### TASK TO CARRY OUT
Line for line, the listing below is to be transcribed exactly.

### DATA SUPPLIED

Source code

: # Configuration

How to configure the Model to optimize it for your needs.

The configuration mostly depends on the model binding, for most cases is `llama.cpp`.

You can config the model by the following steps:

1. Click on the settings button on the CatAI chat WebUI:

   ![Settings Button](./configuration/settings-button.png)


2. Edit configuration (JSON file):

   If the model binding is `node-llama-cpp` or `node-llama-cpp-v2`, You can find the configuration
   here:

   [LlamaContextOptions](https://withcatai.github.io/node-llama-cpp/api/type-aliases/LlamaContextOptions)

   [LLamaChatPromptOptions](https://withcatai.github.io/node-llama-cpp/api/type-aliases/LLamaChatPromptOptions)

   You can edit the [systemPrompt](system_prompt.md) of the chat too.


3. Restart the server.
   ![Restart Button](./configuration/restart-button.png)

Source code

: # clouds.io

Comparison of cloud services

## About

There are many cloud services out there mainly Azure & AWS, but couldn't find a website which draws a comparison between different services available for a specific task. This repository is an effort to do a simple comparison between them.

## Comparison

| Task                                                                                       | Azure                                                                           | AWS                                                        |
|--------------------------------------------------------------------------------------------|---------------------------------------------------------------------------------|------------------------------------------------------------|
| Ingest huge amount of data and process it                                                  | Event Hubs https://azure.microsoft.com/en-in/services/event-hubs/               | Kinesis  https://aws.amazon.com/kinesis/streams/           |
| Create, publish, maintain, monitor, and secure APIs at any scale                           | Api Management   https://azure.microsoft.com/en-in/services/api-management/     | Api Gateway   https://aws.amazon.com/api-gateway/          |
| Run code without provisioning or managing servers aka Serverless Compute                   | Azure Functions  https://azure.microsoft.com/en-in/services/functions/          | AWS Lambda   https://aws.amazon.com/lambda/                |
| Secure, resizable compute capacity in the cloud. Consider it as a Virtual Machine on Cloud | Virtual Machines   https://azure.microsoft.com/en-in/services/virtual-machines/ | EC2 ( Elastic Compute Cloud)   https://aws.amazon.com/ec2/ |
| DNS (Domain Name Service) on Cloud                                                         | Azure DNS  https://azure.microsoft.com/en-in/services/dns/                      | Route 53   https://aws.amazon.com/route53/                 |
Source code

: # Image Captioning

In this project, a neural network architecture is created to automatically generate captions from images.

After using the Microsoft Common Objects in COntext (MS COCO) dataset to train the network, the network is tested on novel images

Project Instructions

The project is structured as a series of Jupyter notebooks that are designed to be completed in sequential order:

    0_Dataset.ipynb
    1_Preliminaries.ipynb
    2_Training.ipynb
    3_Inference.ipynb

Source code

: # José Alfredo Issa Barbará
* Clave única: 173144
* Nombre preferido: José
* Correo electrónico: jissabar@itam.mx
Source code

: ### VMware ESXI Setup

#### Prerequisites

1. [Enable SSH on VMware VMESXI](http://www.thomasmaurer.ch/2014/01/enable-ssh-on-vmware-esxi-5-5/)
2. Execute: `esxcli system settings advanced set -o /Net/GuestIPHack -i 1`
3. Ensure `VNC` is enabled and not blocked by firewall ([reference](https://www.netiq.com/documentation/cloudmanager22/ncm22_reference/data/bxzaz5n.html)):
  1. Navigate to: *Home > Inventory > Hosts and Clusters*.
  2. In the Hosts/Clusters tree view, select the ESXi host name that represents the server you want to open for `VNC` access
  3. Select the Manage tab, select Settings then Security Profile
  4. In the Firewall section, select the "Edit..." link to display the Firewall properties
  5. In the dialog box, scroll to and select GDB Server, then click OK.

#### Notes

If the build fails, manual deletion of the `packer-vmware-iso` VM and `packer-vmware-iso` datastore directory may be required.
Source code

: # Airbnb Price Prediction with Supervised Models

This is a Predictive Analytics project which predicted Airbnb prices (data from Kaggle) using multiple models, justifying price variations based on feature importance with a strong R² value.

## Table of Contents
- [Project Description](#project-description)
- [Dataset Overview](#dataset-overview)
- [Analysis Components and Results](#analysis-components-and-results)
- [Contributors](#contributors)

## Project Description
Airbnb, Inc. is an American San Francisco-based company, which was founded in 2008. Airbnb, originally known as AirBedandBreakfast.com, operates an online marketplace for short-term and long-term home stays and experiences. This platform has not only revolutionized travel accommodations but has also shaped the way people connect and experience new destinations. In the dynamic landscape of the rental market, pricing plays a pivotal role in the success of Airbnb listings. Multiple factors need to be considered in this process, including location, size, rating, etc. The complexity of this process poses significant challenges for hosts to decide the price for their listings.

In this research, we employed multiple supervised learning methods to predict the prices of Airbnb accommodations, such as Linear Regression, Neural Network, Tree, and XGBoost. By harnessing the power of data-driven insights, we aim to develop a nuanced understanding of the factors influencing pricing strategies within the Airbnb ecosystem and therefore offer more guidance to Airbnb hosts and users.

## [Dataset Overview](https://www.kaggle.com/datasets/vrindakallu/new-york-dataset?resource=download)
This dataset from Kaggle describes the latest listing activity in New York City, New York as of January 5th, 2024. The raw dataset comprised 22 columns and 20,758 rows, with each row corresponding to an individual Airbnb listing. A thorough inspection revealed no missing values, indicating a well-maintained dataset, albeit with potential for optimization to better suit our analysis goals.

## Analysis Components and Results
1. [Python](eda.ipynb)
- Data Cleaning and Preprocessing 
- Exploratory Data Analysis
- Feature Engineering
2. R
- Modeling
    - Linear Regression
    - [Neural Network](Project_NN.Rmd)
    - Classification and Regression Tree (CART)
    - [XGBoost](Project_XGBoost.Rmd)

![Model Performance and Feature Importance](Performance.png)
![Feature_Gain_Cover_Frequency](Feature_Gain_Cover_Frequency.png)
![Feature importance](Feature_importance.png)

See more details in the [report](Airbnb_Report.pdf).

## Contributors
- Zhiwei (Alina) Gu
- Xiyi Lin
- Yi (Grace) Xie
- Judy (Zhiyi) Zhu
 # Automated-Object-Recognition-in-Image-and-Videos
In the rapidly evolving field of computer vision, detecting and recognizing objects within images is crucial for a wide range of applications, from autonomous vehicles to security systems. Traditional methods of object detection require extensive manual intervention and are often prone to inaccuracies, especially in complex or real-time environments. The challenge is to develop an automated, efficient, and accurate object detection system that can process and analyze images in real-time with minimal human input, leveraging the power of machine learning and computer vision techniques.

### REPLY TO THE TASK
Source code

: # Configuration

How to configure the Model to optimize it for your needs.

The configuration mostly depends on the model binding, for most cases is `llama.cpp`.

You can config the model by the following steps:

1. Click on the settings button on the CatAI chat WebUI:

   ![Settings Button](./configuration/settings-button.png)


2. Edit configuration (JSON file):

   If the model binding is `node-llama-cpp` or `node-llama-cpp-v2`, You can find the configuration
   here:

   [LlamaContextOptions](https://withcatai.github.io/node-llama-cpp/api/type-aliases/LlamaContextOptions)

   [LLamaChatPromptOptions](https://withcatai.github.io/node-llama-cpp/api/type-aliases/LLamaChatPromptOptions)

   You can edit the [systemPrompt](system_prompt.md) of the chat too.


3. Restart the server.
   ![Restart Button](./configuration/restart-button.png)

Source code

: # clouds.io

Comparison of cloud services

## About

There are many cloud services out there mainly Azure & AWS, but couldn't find a website which draws a comparison between different services available for a specific task. This repository is an effort to do a simple comparison between them.

## Comparison

| Task                                                                                       | Azure                                                                           | AWS                                                        |
|--------------------------------------------------------------------------------------------|---------------------------------------------------------------------------------|------------------------------------------------------------|
| Ingest huge amount of data and process it                                                  | Event Hubs https://azure.microsoft.com/en-in/services/event-hubs/               | Kinesis  https://aws.amazon.com/kinesis/streams/           |
| Create, publish, maintain, monitor, and secure APIs at any scale                           | Api Management   https://azure.microsoft.com/en-in/services/api-management/     | Api Gateway   https://aws.amazon.com/api-gateway/          |
| Run code without provisioning or managing servers aka Serverless Compute                   | Azure Functions  https://azure.microsoft.com/en-in/services/functions/          | AWS Lambda   https://aws.amazon.com/lambda/                |
| Secure, resizable compute capacity in the cloud. Consider it as a Virtual Machine on Cloud | Virtual Machines   https://azure.microsoft.com/en-in/services/virtual-machines/ | EC2 ( Elastic Compute Cloud)   https://aws.amazon.com/ec2/ |
| DNS (Domain Name Service) on Cloud                                                         | Azure DNS  https://azure.microsoft.com/en-in/services/dns/                      | Route 53   https://aws.amazon.com/route53/                 |
Source code

: # Image Captioning

In this project, a neural network architecture is created to automatically generate captions from images.

After using the Microsoft Common Objects in COntext (MS COCO) dataset to train the network, the network is tested on novel images

Project Instructions

The project is structured as a series of Jupyter notebooks that are designed to be completed in sequential order:

    0_Dataset.ipynb
    1_Preliminaries.ipynb
    2_Training.ipynb
    3_Inference.ipynb

Source code

: # José Alfredo Issa Barbará
* Clave única: 173144
* Nombre preferido: José
* Correo electrónico: jissabar@itam.mx
Source code

: ### VMware ESXI Setup

#### Prerequisites

1. [Enable SSH on VMware VMESXI](http://www.thomasmaurer.ch/2014/01/enable-ssh-on-vmware-esxi-5-5/)
2. Execute: `esxcli system settings advanced set -o /Net/GuestIPHack -i 1`
3. Ensure `VNC` is enabled and not blocked by firewall ([reference](https://www.netiq.com/documentation/cloudmanager22/ncm22_reference/data/bxzaz5n.html)):
  1. Navigate to: *Home > Inventory > Hosts and Clusters*.
  2. In the Hosts/Clusters tree view, select the ESXi host name that represents the server you want to open for `VNC` access
  3. Select the Manage tab, select Settings then Security Profile
  4. In the Firewall section, select the "Edit..." link to display the Firewall properties
  5. In the dialog box, scroll to and select GDB Server, then click OK.

#### Notes

If the build fails, manual deletion of the `packer-vmware-iso` VM and `packer-vmware-iso` datastore directory may be required.
Source code

: # Airbnb Price Prediction with Supervised Models

This is a Predictive Analytics project which predicted Airbnb prices (data from Kaggle) using multiple models, justifying price variations based on feature importance with a strong R² value.

## Table of Contents
- [Project Description](#project-description)
- [Dataset Overview](#dataset-overview)
- [Analysis Components and Results](#analysis-components-and-results)
- [Contributors](#contributors)

## Project Description
Airbnb, Inc. is an American San Francisco-based company, which was founded in 2008. Airbnb, originally known as AirBedandBreakfast.com, operates an online marketplace for short-term and long-term home stays and experiences. This platform has not only revolutionized travel accommodations but has also shaped the way people connect and experience new destinations. In the dynamic landscape of the rental market, pricing plays a pivotal role in the success of Airbnb listings. Multiple factors need to be considered in this process, including location, size, rating, etc. The complexity of this process poses significant challenges for hosts to decide the price for their listings.

In this research, we employed multiple supervised learning methods to predict the prices of Airbnb accommodations, such as Linear Regression, Neural Network, Tree, and XGBoost. By harnessing the power of data-driven insights, we aim to develop a nuanced understanding of the factors influencing pricing strategies within the Airbnb ecosystem and therefore offer more guidance to Airbnb hosts and users.

## [Dataset Overview](https://www.kaggle.com/datasets/vrindakallu/new-york-dataset?resource=download)
This dataset from Kaggle describes the latest listing activity in New York City, New York as of January 5th, 2024. The raw dataset comprised 22 columns and 20,758 rows, with each row corresponding to an individual Airbnb listing. A thorough inspection revealed no missing values, indicating a well-maintained dataset, albeit with potential for optimization to better suit our analysis goals.

## Analysis Components and Results
1. [Python](eda.ipynb)
- Data Cleaning and Preprocessing 
- Exploratory Data Analysis
- Feature Engineering
2. R
- Modeling
    - Linear Regression
    - [Neural Network](Project_NN.Rmd)
    - Classification and Regression Tree (CART)
    - [XGBoost](Project_XGBoost.Rmd)

![Model Performance and Feature Importance](Performance.png)
![Feature_Gain_Cover_Frequency](Feature_Gain_Cover_Frequency.png)
![Feature importance](Feature_importance.png)

See more details in the [report](Airbnb_Report.pdf).

## Contributors
- Zhiwei (Alina) Gu
- Xiyi Lin
- Yi (Grace) Xie
- Judy (Zhiyi) Zhu
 # Automated-Object-Recognition-in-Image-and-Videos
In the rapidly evolving field of computer vision, detecting and recognizing objects within images is crucial for a wide range of applications, from autonomous vehicles to security systems. Traditional methods of object detection require extensive manual intervention and are often prone to inaccuracies, especially in complex or real-time environments. The challenge is to develop an automated, efficient, and accurate object detection system that can process and analyze images in real-time with minimal human input, leveraging the power of machine learning and computer vision techniques.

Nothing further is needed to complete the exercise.